El cerebro ejecutivo

46.Gldberg, Elkhonon. El cerebro ejecutivo.jpgSi tuviese que elegir un don, una capacidad, yo personalmente escogería la de ser capaz de encontrar siempre la respuesta correcta con independencia del tipo de situación en la que me encontrase. Vivir con la certeza de que después del trabajo, tras el esfuerzo (no me vale eso de tener capacidades por la cara), el siguiente paso siempre sería el acierto, y con él la seguridad y tranquilidad que este suele comportar. Para mí no tiene precio la certeza que, hiciese lo que hiciese, el acierto me estaría siempre esperando unos pasos por delante, en un futuro libre de ansiedad, y con la conciencia plena de que todas mis energías por fin podrían estar enfocadas en el objetivo sin que gran parte de ellas acabasen innecesariamente desperdiciadas en hacer frente al desgaste que los miedos, el estrés y las diferentes inseguridades comportan.

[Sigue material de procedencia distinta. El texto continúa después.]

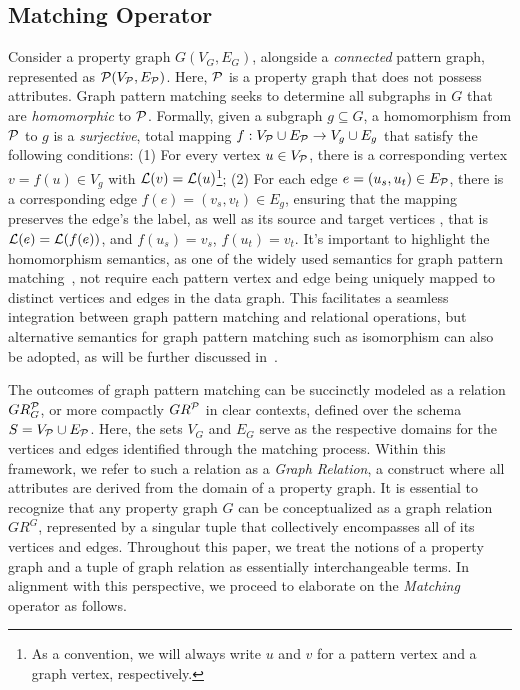 
\subsection{Matching Operator}
\label{sec:matching-operator}
Consider a property graph \(G(V_G, E_G)\), alongside a \emph{connected} pattern graph, represented as \(\mathcal{P}(V_{\mathcal{P}}, E_{\mathcal{P}})\). Here, \(\mathcal{P}\) is a property graph that does not possess attributes.
Graph pattern matching seeks to determine all subgraphs in \(G\) that are \emph{homomorphic} to \(\mathcal{P}\).
Formally, given a subgraph $g \subseteq G$, a homomorphism from \(\mathcal{P}\) to \(g\) is a \emph{surjective}, total mapping \(f: V_{\mathcal{P}} \cup E_{\mathcal{P}} \to V_{g} \cup E_{g}\) that satisfy the following conditions: (1) For every vertex \(u \in V_{\mathcal{P}}\), there is a corresponding vertex \(v = f(u) \in V_{g}\) with \(\mathcal{L}(v) = \mathcal{L}(u)\)\footnote{As a convention, we will always write $u$ and $v$ for a pattern vertex and a graph vertex, respectively.}; (2) For each edge \(e = (u_s, u_t) \in E_{\mathcal{P}}\), there is a corresponding edge \(f(e) = (v_s, v_t) \in E_{g}\), ensuring that the mapping preserves the edge's the label, as well as its source and target vertices , that is \(\mathcal{L}(e) = \mathcal{L}(f(e))\), and \(f(u_s) = v_s\), \(f(u_t) = v_t\). It's important to highlight the homomorphism semantics, as one of the widely used semantics for graph pattern matching~\cite{angles2017foundations},  not require each pattern vertex and edge being uniquely mapped to distinct vertices and edges in the data graph. This facilitates a seamless integration between graph pattern matching and relational operations, but alternative semantics for graph pattern matching such as isomorphism can also be adopted, as will be further discussed in~.

The outcomes of graph pattern matching can be succinctly modeled as a relation \(GR_G^{\mathcal{P}}\), or more compactly \(GR^{\mathcal{P}}\) in clear contexts, defined over the schema \(S = V_{\mathcal{P}} \cup E_{\mathcal{P}}\). Here, the sets \(V_G\) and \(E_G\) serve as the respective domains for the vertices and edges identified through the matching process. Within this framework, we refer to such a relation as a \emph{Graph Relation}, a construct where all attributes are derived from the domain of a property graph.
It is essential to recognize that any property graph \(G\) can be conceptualized as a graph relation \(GR^G\), represented by a singular tuple that collectively encompasses all of its vertices and edges. Throughout this paper, we treat the notions of a property graph and a tuple of graph relation as essentially interchangeable terms. In alignment with this perspective, we proceed to elaborate on the \emph{Matching} operator as follows.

En cierta medida esta es la tarea, aunque algo limitada, desempeñan los lóbulos frontales al recopilar las diferentes experiencias e información propias y de nuestro entorno. Ellos toman las decisiones importantes. Son los que realmente nos hacen seres intencionales. Los que agarran por la pechera al pasado y en ocasiones lo transforman en esplendoroso futuro. Los que nos diferencian del resto de seres que habitan nuestro planeta, dotándonos de la capacidad de convertir rutinas, la mayoría de ellas a nivel inconsciente, en decisiones. Son los lóbulos centrales los que nos permiten anticipar un rostro, un jaguar o un jarrón, a partir de un trozo de arcilla. Los que guían nuestras manos en el proceso de modelaje hasta lograr hacer realidad aquello que solamente existía en nuestra imaginación. Son los responsables de todos los avances tecnológicos, incluidos aquellos que tienen que ver con la inteligencia artificial y los diferentes algoritmos que la están haciendo realidad, sin ser seguramente plenamente conscientes de las repercusiones finales que ésta podrá acabar teniendo.

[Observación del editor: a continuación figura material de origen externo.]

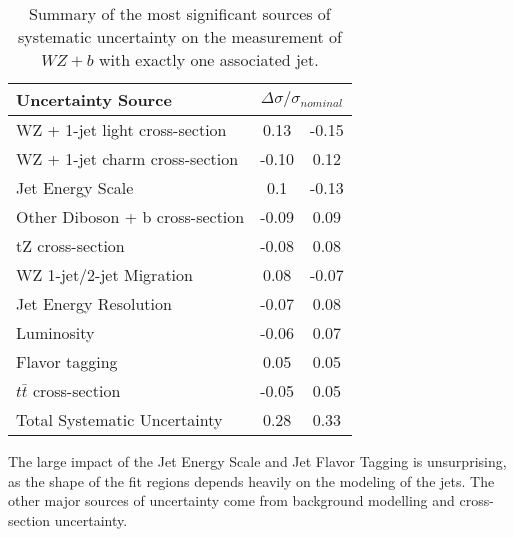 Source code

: \begin{table}[H]
    \centering
    \begin{tabular}{l|cc}
        \hline\hline
        Uncertainty Source & \multicolumn{2}{c}{$\Delta \sigma/\sigma_{nominal}$ }  \\
        \hline
        WZ + 1-jet light cross-section & 0.13 & -0.15 \\
        WZ + 1-jet charm cross-section & -0.10 & 0.12 \\
        Jet Energy Scale & 0.1 & -0.13 \\
        Other Diboson + b cross-section & -0.09 & 0.09 \\
        tZ cross-section & -0.08 & 0.08 \\
        WZ 1-jet/2-jet Migration & 0.08 & -0.07 \\
        Jet Energy Resolution & -0.07 & 0.08 \\
        Luminosity & -0.06 & 0.07 \\
        Flavor tagging & 0.05 & 0.05 \\
        $t\bar{t}$ cross-section & -0.05 & 0.05 \\
        \hline
        Total Systematic Uncertainty & 0.28 & 0.33 \\
        \hline\hline
    \end{tabular}
    \caption{Summary of the most significant sources of systematic uncertainty on the measurement of $WZ+b$ with exactly one associated jet.}
    \label{tab:systematics_1j}
\end{table}

The large impact of the Jet Energy Scale and Jet Flavor Tagging is unsurprising, as the shape of the fit regions depends heavily on the modeling of the jets. The other major sources of uncertainty come from background modelling and cross-section uncertainty. %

Debo reconocer que no me gusta equivocarme. Es más, suelo ser más tolerante con el error ajeno que con el propio. Quizás porque mi error me genera sufrimiento en forma de frustración, mientras que el ajeno sólo una mezcla de piedad y empatía. Dolor no sólo como causa final de las posibles consecuencias del error, sino sobre todo por el quebranto que me produce en relación a la imagen que tengo de mí mismo. Y es que por mucho que quiera contemplar el error como la mejor manera de aprender, cada vez que cometo uno, aunque intento aprender, también una parte de mí se desmorona de manera similar a cuando tocamos una escultura hecha de arena. Por eso mi anhelo de alcanzar siempre la respuesta correcta. Sin importarme las veces que tenga que intentarlo, en el fondo soy un amante fiel de la perseverancia, pero eso sí, siempre que ésta acabe reposando en los dulces brazos del acierto.

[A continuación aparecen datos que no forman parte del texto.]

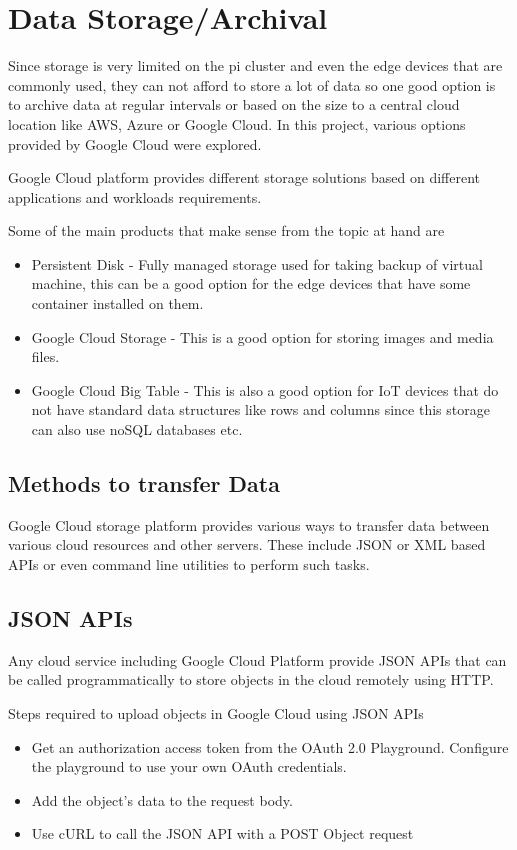 \section{Data Storage/Archival}

Since storage is very limited on the pi cluster and even the edge
devices that are commonly used, they can not afford to store a lot of
data so one good option is to archive data at regular intervals or
based on the size to a central cloud location like AWS, Azure or
Google Cloud. In this project, various options provided by Google
Cloud were explored.

Google Cloud platform provides different storage solutions based on
different applications and workloads requirements.

Some of the main products that make sense from the topic at hand are

\begin{itemize}
\item Persistent Disk - Fully managed storage used for taking backup
  of virtual machine, this can be a good option for the edge devices
  that have some container installed on them.
\item Google Cloud Storage - This is a good option for storing images
  and media files.
\item Google Cloud Big Table - This is also a good option for IoT
  devices that do not have standard data structures like rows and
  columns since this storage can also use noSQL databases etc.
\end{itemize} 

\subsection{Methods to transfer Data}

Google Cloud storage platform provides various ways to transfer data
between various cloud resources and other servers. These include JSON
or XML based APIs or even command line utilities to perform such tasks.

\subsection{JSON APIs}

Any cloud service including Google Cloud Platform provide JSON APIs
that can be called programmatically to store objects in the cloud
remotely using HTTP.

Steps required to upload objects in Google Cloud using JSON APIs
\begin{itemize}
\item Get an authorization access token from the OAuth 2.0
  Playground. Configure the playground to use your own OAuth
  credentials.
\item Add the object's data to the request body.
\item Use cURL to call the JSON API with a POST Object request
\end{itemize}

La razón de mi deseo quizás se deba a ese sistema educativo con el que he sido educado, mucho más basado en la toma de decisiones acertadas y etiquetar el error como fracaso, que en fomentarlo de cara a alcanzar un aprendizaje mucho más completo. Otro “quizás” también sea este mundo altamente competitivo en el que me ha tocado vivir, responsable seguramente de tanto potencial desperdiciado, de la necesidad de buscar escusas, de esforzarse más en hallar el atajo que en disfrutar del camino y de intentar a cualquier precio esquivar las propias responsabilidades y endosárselas al prójimo. No lo sé. Igual solo me autoengaño. Simplemente, digo lo que me gustaría tener. Y con esto, queda dicho.

Goldberg, Elkhonon. El cerebro ejecutivo: Lóbulos frontales y mente civilizada. Critica. 2015.